• **WORK REQUEST**
Please count how many lines below contain the word "授予一个该用户期望" and reply with only that number.

• **DATASET**

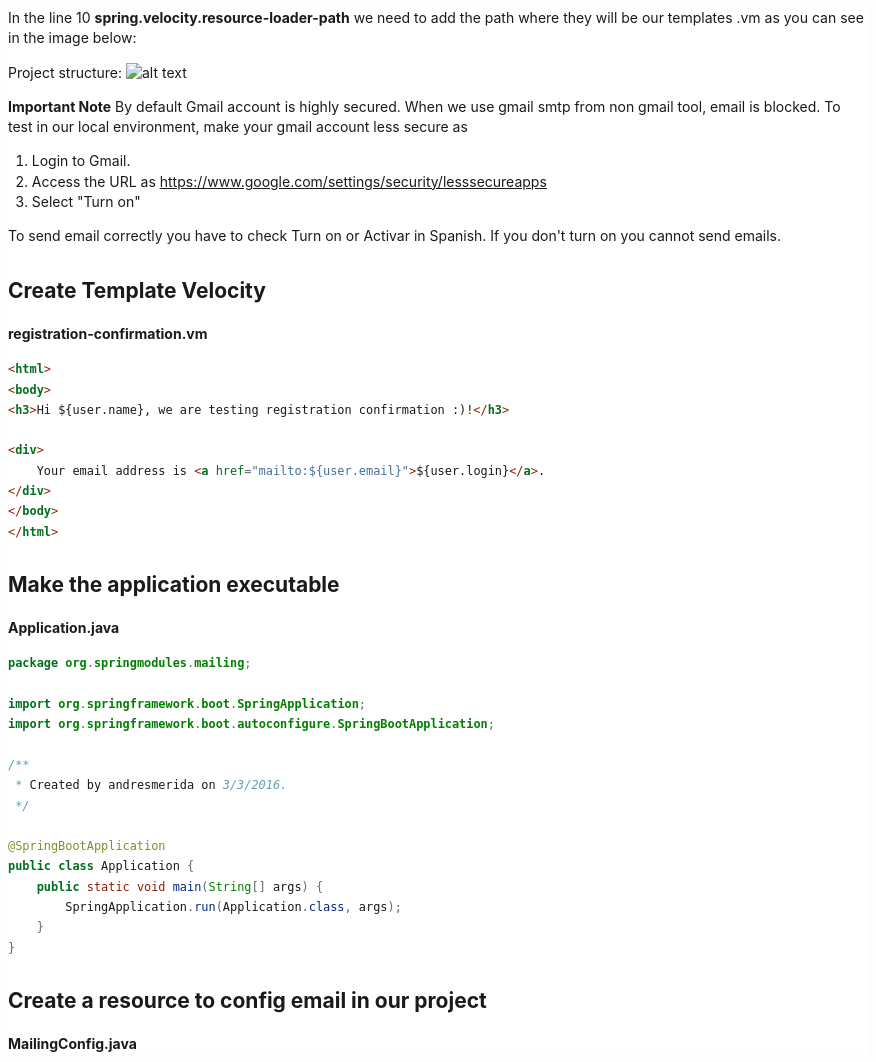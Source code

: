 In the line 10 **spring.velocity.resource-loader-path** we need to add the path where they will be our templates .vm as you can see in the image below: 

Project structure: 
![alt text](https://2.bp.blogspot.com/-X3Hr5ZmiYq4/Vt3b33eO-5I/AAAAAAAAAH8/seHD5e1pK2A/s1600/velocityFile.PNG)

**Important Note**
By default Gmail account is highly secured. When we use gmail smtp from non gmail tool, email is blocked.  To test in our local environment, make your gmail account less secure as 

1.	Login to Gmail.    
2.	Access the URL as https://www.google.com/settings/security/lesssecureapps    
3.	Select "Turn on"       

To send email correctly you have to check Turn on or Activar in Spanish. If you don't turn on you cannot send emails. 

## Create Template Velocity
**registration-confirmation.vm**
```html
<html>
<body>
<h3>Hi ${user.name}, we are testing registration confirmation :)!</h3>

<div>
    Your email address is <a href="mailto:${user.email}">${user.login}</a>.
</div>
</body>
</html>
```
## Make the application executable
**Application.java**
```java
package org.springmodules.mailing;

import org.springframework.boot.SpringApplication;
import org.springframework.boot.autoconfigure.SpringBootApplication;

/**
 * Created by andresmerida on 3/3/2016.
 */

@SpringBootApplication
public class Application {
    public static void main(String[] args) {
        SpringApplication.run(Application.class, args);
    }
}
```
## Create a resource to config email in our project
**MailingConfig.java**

...

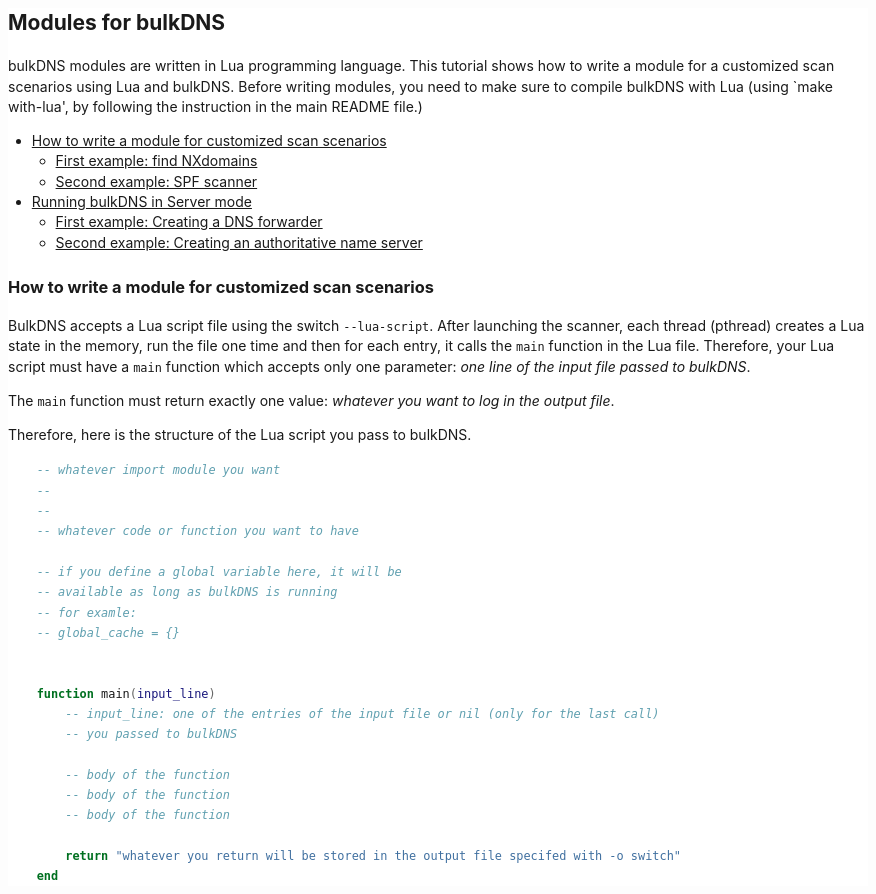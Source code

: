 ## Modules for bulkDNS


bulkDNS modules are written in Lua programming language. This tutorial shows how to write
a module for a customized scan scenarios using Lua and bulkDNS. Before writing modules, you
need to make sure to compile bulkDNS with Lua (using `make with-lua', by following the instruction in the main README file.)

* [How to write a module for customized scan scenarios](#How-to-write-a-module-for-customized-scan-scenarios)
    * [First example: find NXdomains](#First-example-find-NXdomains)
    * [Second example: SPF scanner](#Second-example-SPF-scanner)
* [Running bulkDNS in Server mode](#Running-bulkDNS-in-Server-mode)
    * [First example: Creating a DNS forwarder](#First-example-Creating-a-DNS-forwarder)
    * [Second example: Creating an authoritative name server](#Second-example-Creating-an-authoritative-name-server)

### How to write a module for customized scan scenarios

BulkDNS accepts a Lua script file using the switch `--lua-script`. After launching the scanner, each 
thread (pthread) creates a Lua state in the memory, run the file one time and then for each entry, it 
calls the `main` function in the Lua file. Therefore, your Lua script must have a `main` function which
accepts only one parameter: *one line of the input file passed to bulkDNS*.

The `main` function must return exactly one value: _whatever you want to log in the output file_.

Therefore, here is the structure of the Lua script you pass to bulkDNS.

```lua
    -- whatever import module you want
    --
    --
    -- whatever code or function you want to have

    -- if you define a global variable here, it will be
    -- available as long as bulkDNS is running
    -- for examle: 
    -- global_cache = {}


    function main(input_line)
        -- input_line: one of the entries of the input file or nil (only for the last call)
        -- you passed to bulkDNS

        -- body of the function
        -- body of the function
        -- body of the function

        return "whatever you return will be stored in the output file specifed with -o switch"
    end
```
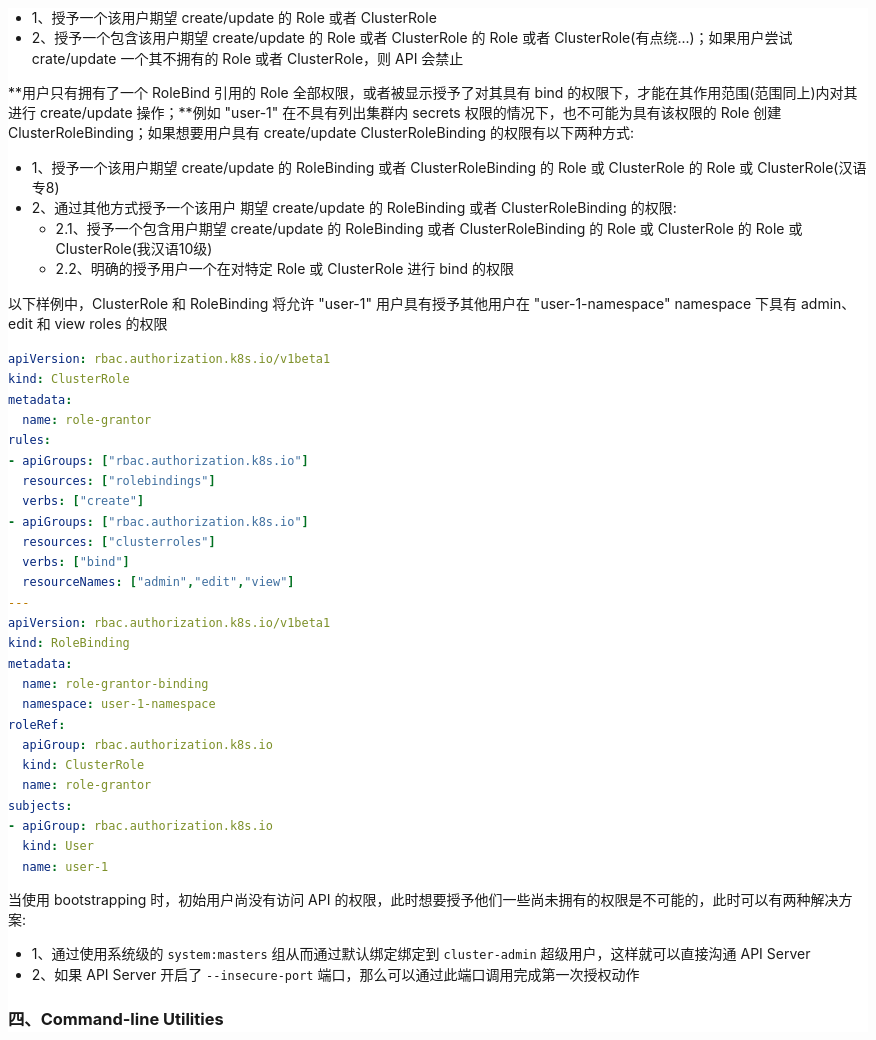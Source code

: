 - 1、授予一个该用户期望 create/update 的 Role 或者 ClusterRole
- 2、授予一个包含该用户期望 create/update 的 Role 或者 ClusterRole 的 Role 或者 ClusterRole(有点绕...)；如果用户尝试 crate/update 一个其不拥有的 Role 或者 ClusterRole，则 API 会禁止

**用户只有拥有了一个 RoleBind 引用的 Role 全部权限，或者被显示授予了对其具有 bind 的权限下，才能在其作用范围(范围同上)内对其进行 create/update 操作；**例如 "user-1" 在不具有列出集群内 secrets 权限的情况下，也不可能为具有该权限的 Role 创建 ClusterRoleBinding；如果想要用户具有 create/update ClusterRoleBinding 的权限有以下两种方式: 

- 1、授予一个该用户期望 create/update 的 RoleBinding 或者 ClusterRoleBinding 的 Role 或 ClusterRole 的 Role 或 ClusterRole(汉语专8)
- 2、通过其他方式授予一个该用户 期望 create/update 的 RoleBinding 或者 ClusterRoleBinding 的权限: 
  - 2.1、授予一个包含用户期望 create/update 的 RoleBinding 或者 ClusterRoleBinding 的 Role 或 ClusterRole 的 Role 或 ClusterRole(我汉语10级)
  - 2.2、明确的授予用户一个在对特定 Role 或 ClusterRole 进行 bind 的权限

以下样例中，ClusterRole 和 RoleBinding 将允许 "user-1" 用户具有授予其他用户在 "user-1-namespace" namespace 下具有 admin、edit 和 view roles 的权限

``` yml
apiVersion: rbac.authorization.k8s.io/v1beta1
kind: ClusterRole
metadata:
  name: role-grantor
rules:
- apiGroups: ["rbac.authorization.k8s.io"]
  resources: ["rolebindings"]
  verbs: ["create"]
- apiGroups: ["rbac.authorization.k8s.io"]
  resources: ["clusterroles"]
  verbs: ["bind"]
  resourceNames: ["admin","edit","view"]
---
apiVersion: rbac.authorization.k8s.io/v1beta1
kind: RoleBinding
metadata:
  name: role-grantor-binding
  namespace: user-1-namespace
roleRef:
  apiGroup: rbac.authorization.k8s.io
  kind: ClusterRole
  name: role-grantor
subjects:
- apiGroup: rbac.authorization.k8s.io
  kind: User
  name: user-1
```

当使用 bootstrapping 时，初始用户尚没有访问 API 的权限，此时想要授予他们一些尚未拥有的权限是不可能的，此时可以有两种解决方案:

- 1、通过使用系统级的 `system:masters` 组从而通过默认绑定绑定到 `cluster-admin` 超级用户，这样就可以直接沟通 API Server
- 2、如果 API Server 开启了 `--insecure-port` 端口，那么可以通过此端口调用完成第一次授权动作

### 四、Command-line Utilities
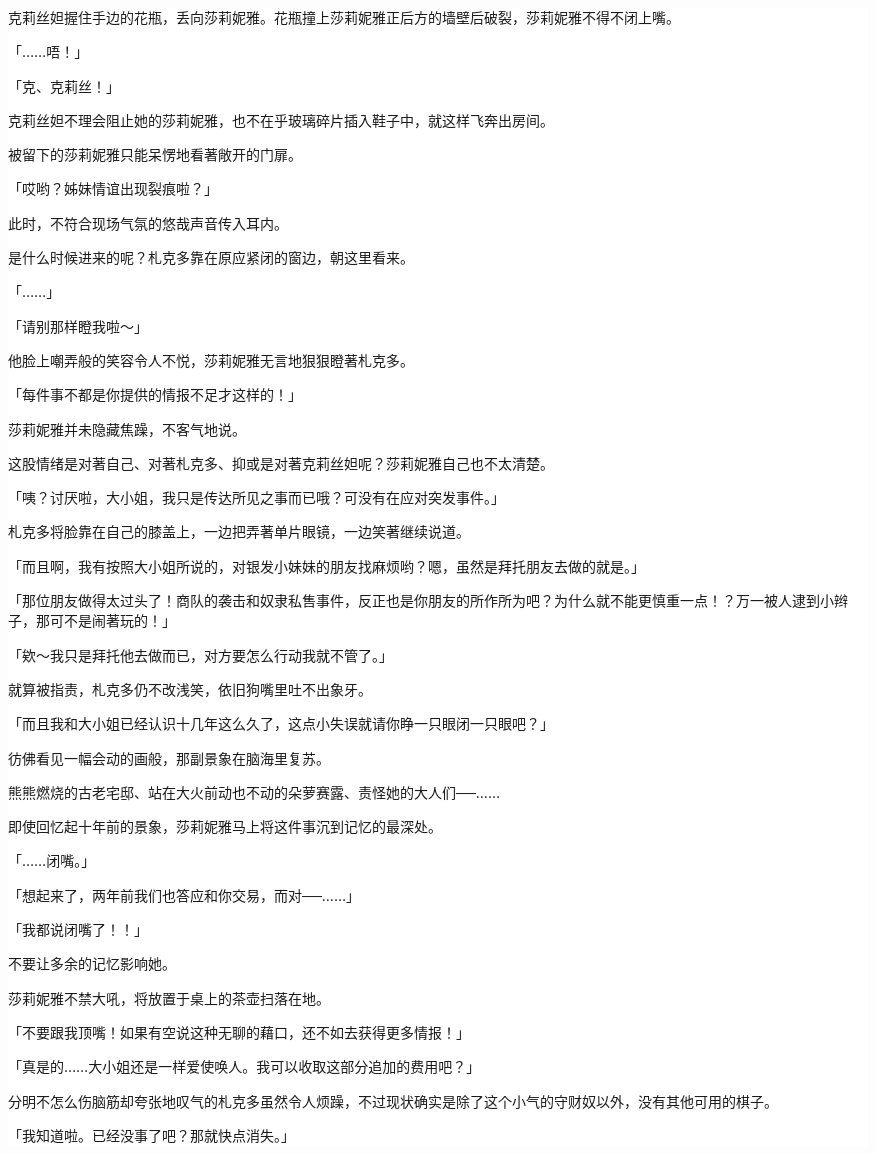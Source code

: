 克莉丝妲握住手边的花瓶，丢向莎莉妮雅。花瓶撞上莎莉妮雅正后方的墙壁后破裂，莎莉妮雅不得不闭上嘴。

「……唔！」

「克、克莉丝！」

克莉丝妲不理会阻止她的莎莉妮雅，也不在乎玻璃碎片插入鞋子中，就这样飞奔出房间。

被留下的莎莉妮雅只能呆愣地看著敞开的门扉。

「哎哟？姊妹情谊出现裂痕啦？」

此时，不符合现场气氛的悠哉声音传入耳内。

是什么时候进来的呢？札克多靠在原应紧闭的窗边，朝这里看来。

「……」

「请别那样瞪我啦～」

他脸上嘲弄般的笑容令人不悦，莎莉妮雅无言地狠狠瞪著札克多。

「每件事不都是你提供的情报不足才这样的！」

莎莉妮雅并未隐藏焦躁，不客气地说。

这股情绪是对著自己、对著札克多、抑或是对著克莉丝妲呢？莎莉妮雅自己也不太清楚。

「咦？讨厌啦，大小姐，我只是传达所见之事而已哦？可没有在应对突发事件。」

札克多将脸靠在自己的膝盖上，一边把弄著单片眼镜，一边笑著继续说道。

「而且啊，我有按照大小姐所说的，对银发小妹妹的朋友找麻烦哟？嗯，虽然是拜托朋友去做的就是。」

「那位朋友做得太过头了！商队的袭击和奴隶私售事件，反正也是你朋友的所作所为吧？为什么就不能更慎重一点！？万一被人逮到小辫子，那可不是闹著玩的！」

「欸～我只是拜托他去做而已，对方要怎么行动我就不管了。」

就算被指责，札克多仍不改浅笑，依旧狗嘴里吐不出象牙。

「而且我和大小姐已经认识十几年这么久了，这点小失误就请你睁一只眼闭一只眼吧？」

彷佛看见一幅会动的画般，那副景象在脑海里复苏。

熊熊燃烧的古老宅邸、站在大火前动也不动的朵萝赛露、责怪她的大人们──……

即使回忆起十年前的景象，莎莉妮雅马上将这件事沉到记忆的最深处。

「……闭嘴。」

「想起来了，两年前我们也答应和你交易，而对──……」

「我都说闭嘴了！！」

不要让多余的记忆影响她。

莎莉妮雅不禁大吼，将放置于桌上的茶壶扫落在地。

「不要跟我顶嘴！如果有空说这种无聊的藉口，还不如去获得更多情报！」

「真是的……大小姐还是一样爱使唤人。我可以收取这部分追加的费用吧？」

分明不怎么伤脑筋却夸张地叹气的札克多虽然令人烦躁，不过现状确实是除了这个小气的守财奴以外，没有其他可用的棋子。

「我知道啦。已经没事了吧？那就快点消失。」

• **ANSWER SPACE**
2